Glenfinnan Monument, Road to the Isles
Glenfinnan Monument, Road to the Isles

The 'Road to the Isles' connects Fort William to the Skye ferry at Mallaig. From Fort William take the A82 (stop to view Neptune's Staircase at Banavie - a flight of 8 locks, part of the Caledonian Canal). This is a scenic countryside route 46 miles long. Turn left on A830 which leads to the end of the road at Mallaig. This route passes the Glenfinnan Monument, sandy beaches, and beautiful coastline before it reaches Mallaig, where you can catch a ferry to the Isle of Skye.

Origins of 'the Road to the Isles'

The 'Road to the Isles' is a bit of a nebulous concept. The 'road' is based on a traditional Scottish folk tune, with words by the Celtic poet Kenneth Macleod. The lyrics describe the lure of the Western Isles, as a traveller is called home from Perthshire, westward across the Highlands past Loch Rannoch, Lochaber, Shiel, Ailort, Morar, Skye, and the Skerries before reaching the Lews on the Isle of Lewis.

So popular did the song become that the final leg of the main tourist route westward from Fort William to Mallaig, where ferries leave for the Isle of Skye, became popularly known as 'The Road to the Isles'.

Now, brown tourist signs point travellers west along the A830 as it runs along the northern shore of Loch Eil, past the Glenfinnan Monument at the head of Loch Shiel, and follows the route of the Jacobite Express steam train along the northern edge of Loch Ailort and Loch nan Uamh before turning north to Mallaig and the Skye ferry.

Fort William

The largest town in the south-west Highlands and a popular centre for walkers and outdoor enthusiasts. Fort William grew up around a military fort established by Oliver Cromwell around 1655.

The West Highland Museum, in the centre of Fort William, tells the story of the Highland way of life and holds a wonderful collection of Jacobite relics. From Fort William follow the A82 north and branch off to watch boats passing through locks on the Caledonian Canal.

Neptune's Staircase, on the Caledonian Canal
Neptune's Staircase, on the Caledonian Canal

Neptune's Staircase

The Caledonian Canal links the east coast of Scotland at Inverness to the west coast at Corpach. Beginning in 1803 famed Scottish engineer Thomas Telford built a series of 8 locks at the south-western end of the canal, creating the longest staircase lock in Britain.

Neptune's Staircase raises boats 64 feet over 1080 feet length. Each lock gate weighs some 22 tons and takes at least 3 lock-keepers to operate. It takes boats 90 minutes to pass through all 8 locks.

Old Inverlochy Castle

On the banks of the River Lochy, just a mile or so from Fort William stands Inverlochy Castle, built by the Comyn family, and one of the oldest stone castles in Scotland. When the Comyns lost the struggle for the Scottish throne to Rober Bruce, Inverlochy fell to the king.
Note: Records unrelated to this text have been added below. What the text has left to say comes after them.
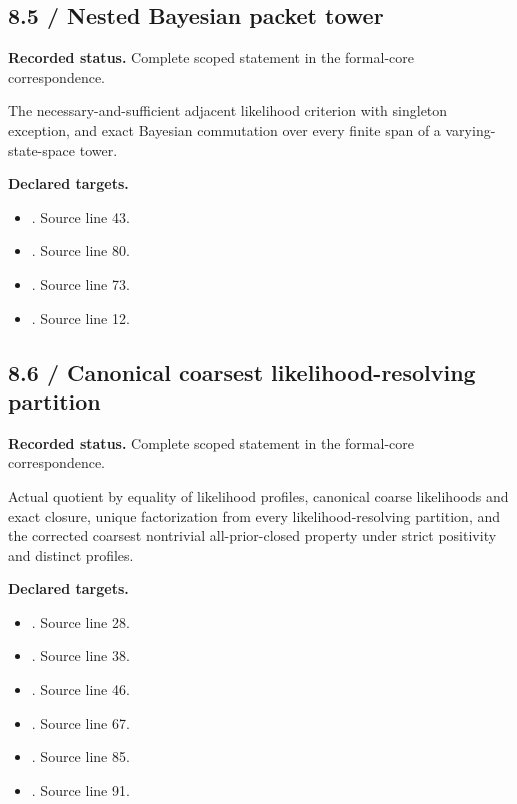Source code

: \subsection{8.5 / Nested Bayesian packet tower}
\label{result:8.5}
\textbf{Recorded status.} Complete scoped statement in the formal-core correspondence.\par
The necessary-and-sufficient adjacent likelihood criterion with singleton exception, and exact Bayesian commutation over every finite span of a varying-state-space tower.

\textbf{Declared targets.}\begin{itemize}
\item {}. Source line 43.
\item {}. Source line 80.
\item {}. Source line 73.
\item {}. Source line 12.
\end{itemize}
\subsection{8.6 / Canonical coarsest likelihood-resolving partition}
\label{result:8.6}
\textbf{Recorded status.} Complete scoped statement in the formal-core correspondence.\par
Actual quotient by equality of likelihood profiles, canonical coarse likelihoods and exact closure, unique factorization from every likelihood-resolving partition, and the corrected coarsest nontrivial all-prior-closed property under strict positivity and distinct profiles.

\textbf{Declared targets.}\begin{itemize}
\item {}. Source line 28.
\item {}. Source line 38.
\item {}. Source line 46.
\item {}. Source line 67.
\item {}. Source line 85.
\item {}. Source line 91.
\end{itemize}
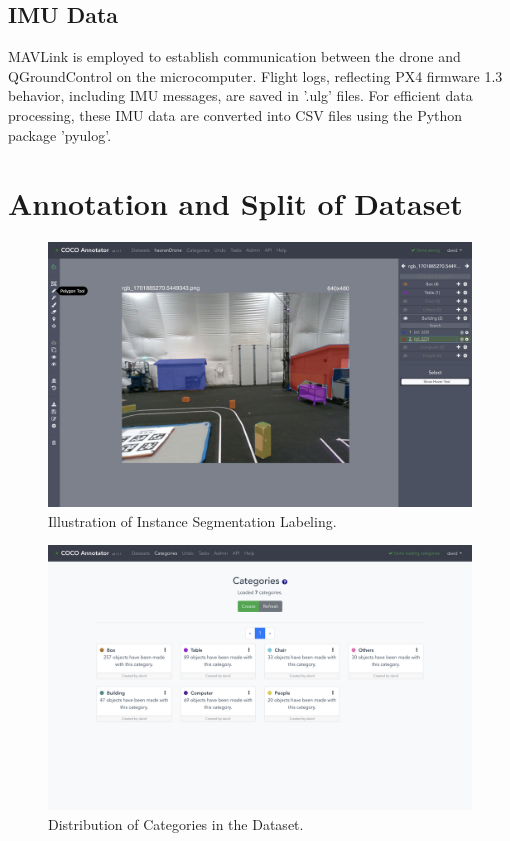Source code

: \subsection{IMU Data}

MAVLink is employed to establish communication between the drone and QGroundControl on the microcomputer. Flight logs, reflecting PX4 firmware 1.3 behavior, including IMU messages, are saved in '.ulg' files. For efficient data processing, these IMU data are converted into CSV files using the Python package 'pyulog'\cite{px4_pyulog}.

\section{Annotation and Split of Dataset}

\begin{figure}[H]
    \centering
    \includegraphics[width=.8\textwidth]{Pictures/cocoannotator/polygon.png}
    \caption{Illustration of Instance Segmentation Labeling.}
    \label{fig:polygon}
\end{figure}
\begin{figure}[H]
    \centering
    \includegraphics[width=.8\textwidth]{Pictures/cocoannotator/categories.png}
    \caption{Distribution of Categories in the Dataset.}
    \label{fig:datasetinfo}
\end{figure}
There was a battle here in 1431 when Highlanders under the Lord of the Isles defeated a royal army led by the Earl of Mar. A second battle took place in 1645 when the Marquis of Montrose defeated a Covenanter army led by the Earl of Argyll.

The Glenfinnan Viaduct
The Glenfinnan Viaduct

Glenfinnan Monument

At Glenfinnan a monument stands by the shore of Loch Shiel, marking the spot where Bonnie Prince Charlie raised his standard to launch the 1745 Jacobite Rebellion. You can climb a spiral stair inside the monument for wonderful views down the loch and inland to the Glenfinnan Viaduct, built in 1897.

The viaduct carries the steam train from Fort William to Mallaig, known as the Jacobite Express. After crossing the Viaduct the train stops at Glenfinnan Station, known to filmgoers as Hogwarts station in the Harry Potter films.

Prince Charlie's Cairn

From Glenfinnan, the road follows the shore of Loch nan Uamh, where Bonnie Prince Charlie came ashore to launch his ultimately futile attempt to seize the British crown in 1745. By a twist of fate, it was also from Loch nan Uamh that the Prince finally took ship to escape over the seas to France and safety after the failed rebellion ended in tears at Culloden. A small, lonely cairn stands by the shore of the loch, as a memorial to the Prince and the Stewart cause.


From Loch nan Uamh the Road to the Isles curves north to finally end at Mallaig. This is where the West Highland railway line terminates, and where the 'Road to the Isles' ends. Unlike many settlements, we know exactly when Mallaig began. It was founded in the 1840s when Lord Lovat urged his tenants on the North Morar Estate to move off the land they had tilled for centuries and make a fresh start fishing off the west coast.

The fishing industry is still a part of Mallaig life, but it was the arrival of the railway and the growth of Mallaig as a ferry port that really put the town 'on the map'. The area has a tradition for smoked kippers, but only 1 traditional smokehouse now remains, and the area is a popular destination for tourists to enjoy the more relaxed Highland lifestyle and the wonderful scenery.